▶ _Assignment_: Search the records below for "understanding" and copy every line it turns up in.

▶ _Source material_:
------------------------------------------------------------
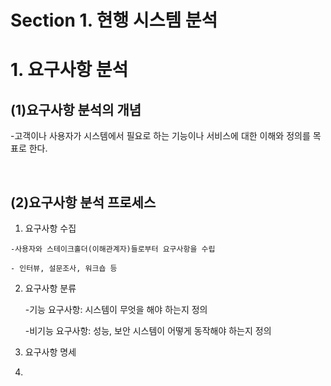 # Section 1. 현행 시스템 분석

# 1. 요구사항 분석

   ## (1)요구사항 분석의 개념
   -고객이나 사용자가 시스템에서 필요로 하는 기능이나 서비스에 대한 이해와 정의를 목표로 한다.

   <br/>

   ## (2)요구사항 분석 프로세스
   1. 요구사항 수집
      
    -사용자와 스테이크홀더(이해관계자)들로부터 요구사항을 수립
      
    - 인터뷰, 설문조사, 워크숍 등

   2. 요구사항 분류

      -기능 요구사항: 시스템이 무엇을 해야 하는지 정의
      
      -비기능 요구사항: 성능, 보안 시스템이 어떻게 동작해야 하는지 정의

   3. 요구사항 명세
   4. 

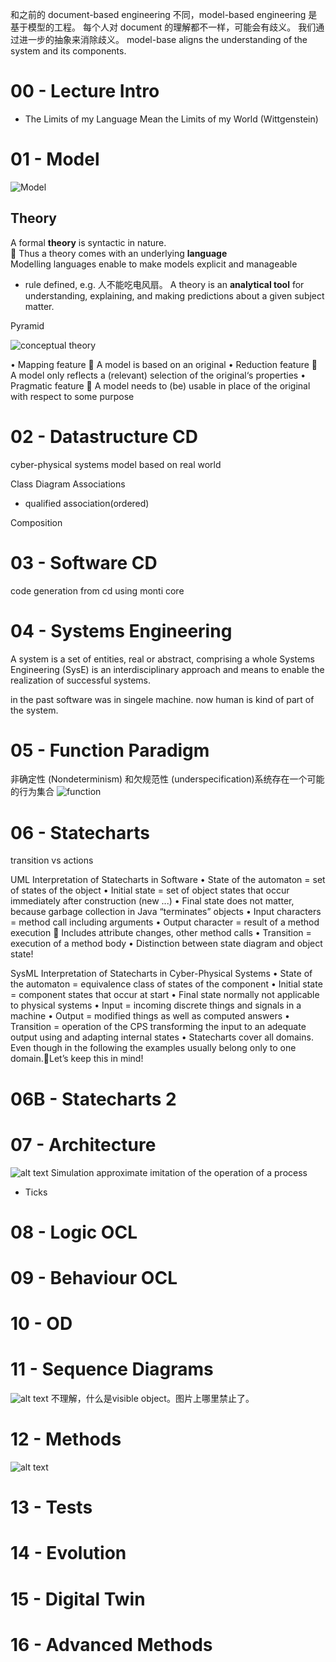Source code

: 和之前的 document-based engineering 不同，model-based engineering 是基于模型的工程。
每个人对 document 的理解都不一样，可能会有歧义。
我们通过进一步的抽象来消除歧义。
model-base aligns the understanding of the system and its components.


# 00 - Lecture Intro

- The Limits of my Language Mean the Limits of my World (Wittgenstein)  

# 01 - Model
![Model](mbse_images/image-1.png)

## Theory

A formal **theory** is syntactic in nature.  
 Thus a theory comes with an underlying **language**  
Modelling languages enable to make models explicit and manageable
- rule defined, e.g. 人不能吃电风扇。
 A theory is an **analytical tool** for understanding, explaining, and making predictions about a given subject matter.

Pyramid

![conceptual](mbse_images/image-2.png)
theory


• Mapping feature
 A model is based on an original
• Reduction feature
 A model only reflects a (relevant) selection of the original‘s properties
• Pragmatic feature
 A model needs to (be) usable in place of the original with respect to some purpose


# 02 - Datastructure CD
cyber-physical systems
model based on real world

Class Diagram
Associations
- qualified association(ordered)

Composition

# 03 - Software CD
code generation from cd using monti core

# 04 - Systems Engineering
A system is a set of entities, real or abstract, comprising a whole
Systems Engineering (SysE) is an interdisciplinary approach and means to enable the realization of successful systems.

in the past software was in singele machine.
now human is kind of part of the system.


# 05 - Function Paradigm
非确定性 (Nondeterminism) 和欠规范性 (underspecification)系统存在一个可能的行为集合
![function](mbse_images/image-3.png)

# 06 - Statecharts
transition vs actions

UML Interpretation of Statecharts in Software
• State of the automaton = set of states of the object
• Initial state = set of object states that occur
immediately after construction (new ...)
• Final state does not matter, because garbage
collection in Java “terminates” objects
• Input characters = method call including arguments
• Output character = result of a method execution
 Includes attribute changes, other method calls
• Transition = execution of a method body
• Distinction between state diagram and object state!

SysML Interpretation of Statecharts in Cyber-Physical Systems
• State of the automaton =
equivalence class of states of the component
• Initial state = component states that occur at start
• Final state normally not applicable to physical systems
• Input = incoming discrete things and signals in a
machine
• Output = modified things as well as computed answers
• Transition = operation of the CPS transforming the input
to an adequate output using and adapting internal states
• Statecharts cover all domains. Even though in the
following the examples usually belong only to one
domain.Let’s keep this in mind!
# 06B - Statecharts 2


# 07 - Architecture
![alt text](mbse_images/image-4.png)
Simulation approximate imitation of the operation of a process 
- Ticks



# 08 - Logic OCL


# 09 - Behaviour OCL


# 10 - OD


# 11 - Sequence Diagrams
![alt text](image.png)
不理解，什么是visible object。图片上哪里禁止了。

# 12 - Methods
![alt text](image-1.png)



# 13 - Tests
# 14 - Evolution
# 15 - Digital Twin
# 16 - Advanced Methods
------------------------------------------------------------
▶ _Result_:
model-base aligns the understanding of the system and its components.
 A theory is an **analytical tool** for understanding, explaining, and making predictions about a given subject matter.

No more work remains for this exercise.